Code
Overview
This section covers general coding/data cleaning principles and practices. For ARTIS-specific data and workflow issues, see ARTIS manual
Recommended workflow
The typical lab workflow aims to produce open data and reproducible analysis. This lab typically uses R/RStudio and GitHub.
Steps: each of these should be contained in separate code (e.g., separate “.R” files, code chunks, or folders):
- Create a version-controlled R project repository within the Seafood Globalization Lab GitHub organization. If a GitHub repository already exists, pull this onto your local and work from within it.
Each project folder, whether created by you or pulled from GitHub, should include the following folders:
data - Keep all raw data in this folder and do not modify the raw data
output - Write out all cleaned versions of data (make sure the file name differs from the raw data file name to avoid overwriting and confusion) and analysis output here
figures - Write out all figures here. You may initially want to use descriptive figure names, but ultimately will want to name the files according to the figure numbering in the resulting manuscript (e.g., fig1.png)
scripts or R - Save all R scripts here. If the project will be set up as an R package, then the folder must be named “R”.
Create other folders as needed (e.g., “literature”, “ms”, “archive”, etc.) but add the folder to your .gitignore file so they are not pushed up to GitHub.
You may want to add dates to files that will have multiple versions (e.g., different runs of an analysis, versions of figures, etc.) using the format YYYY-MM-DD to the beginning of file names so files are sorted accordingly.

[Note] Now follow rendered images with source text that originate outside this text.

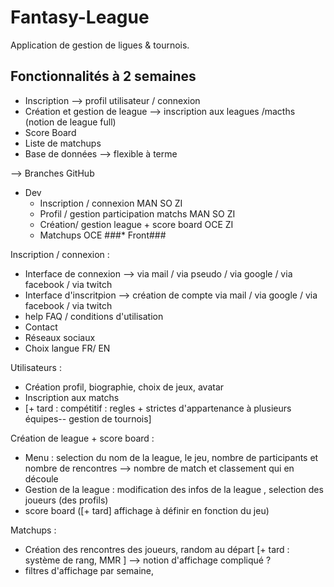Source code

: # Fantasy-League

Application de gestion de ligues & tournois.

## Fonctionnalités à 2 semaines
* Inscription --> profil utilisateur / connexion 
* Création et gestion de league --> inscription aux leagues /macths (notion de league full)
* Score Board
* Liste de matchups
* Base de données --> flexible à terme 

--> Branches GitHub 

* Dev
    * Inscription / connexion MAN SO ZI
    * Profil / gestion participation matchs MAN SO ZI
    * Création/ gestion league + score board  OCE ZI 
    * Matchups OCE
    ###* Front###

Inscription / connexion : 
- Interface de connexion --> via mail / via pseudo / via google / via facebook / via twitch
- Interface d'inscritpion --> création de compte via mail / via google / via facebook / via twitch
- help FAQ / conditions d'utilisation
- Contact
- Réseaux sociaux 
- Choix langue FR/ EN 

Utilisateurs : 
- Création profil, biographie, choix de jeux, avatar
- Inscription aux matchs
- [+ tard : compétitif : regles + strictes d'appartenance à plusieurs équipes-- gestion de tournois]

Création de league + score board : 
  - Menu : selection du nom de la league, le jeu, nombre de participants et nombre de rencontres 
  --> nombre de match et classement qui en découle
  - Gestion de la league : modification des infos de la league , selection des joueurs (des profils)
  - score board ([+ tard] affichage à définir en fonction du jeu)

Matchups :
  - Création des rencontres des joueurs, random au départ [+ tard : système de rang, MMR ]
  --> notion d'affichage compliqué ? 
  - filtres d'affichage par semaine,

README - A text README file should be created for every project and a full description of the raw data should be included here
Data Cleaning - do NOT edit the raw data file, instead do ALL cleaning within your code. The R janitor package is useful for cleaning your data frame. Additional useful R functions include
to_lower()
,case_when()
,str_extract
, andseparate()
. See X for more.
Your final clean data file(s) should be in a tidy (“long”) format. See Wickham for more on tidy format.
Commenting - There is no such thing as too much commenting and documentation. All code should be extensively commented such that each step of the analysis is clear to any reader without that individual knowing R. Aim for a commented section header for each code chunk along with one comment per line of code. Follow the style guide [FIXIT: add link to style page] for additional notes on commenting code Data
Plotting and validation - We recommend producing simple scatter plots, boxplots, check that outliers are not errors.

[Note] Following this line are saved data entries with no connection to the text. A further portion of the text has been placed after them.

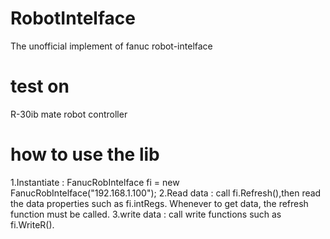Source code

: # RobotIntelface
The unofficial implement of fanuc robot-intelface
# test on
R-30ib mate robot controller
# how to use the lib
1.Instantiate : FanucRobIntelface fi = new FanucRobIntelface("192.168.1.100");
2.Read data : call fi.Refresh(),then read the data properties such as fi.intRegs. Whenever to get data, the refresh function must be called.
3.write data : call write functions such as fi.WriteR().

Saving the cleaned data file - After data cleaning and plotting/validation, output data into its final, clean format (write this file to the “Output” folder. Everyone in the research team should start from the same cleaned dataset. They should also have access to to code that produced the cleaned file so they can refer back to all cleaning steps.
Data Analysis - Create separate scripts to process, filter, aggregate, summarize data as needed for different types of analyses.
GitHub
- Make sure you are on the correct branch.
- Pull all changes before beginning work on your code
- All code changes should be pushed to GitHub on a regular basis (it is better to commit more rather than less)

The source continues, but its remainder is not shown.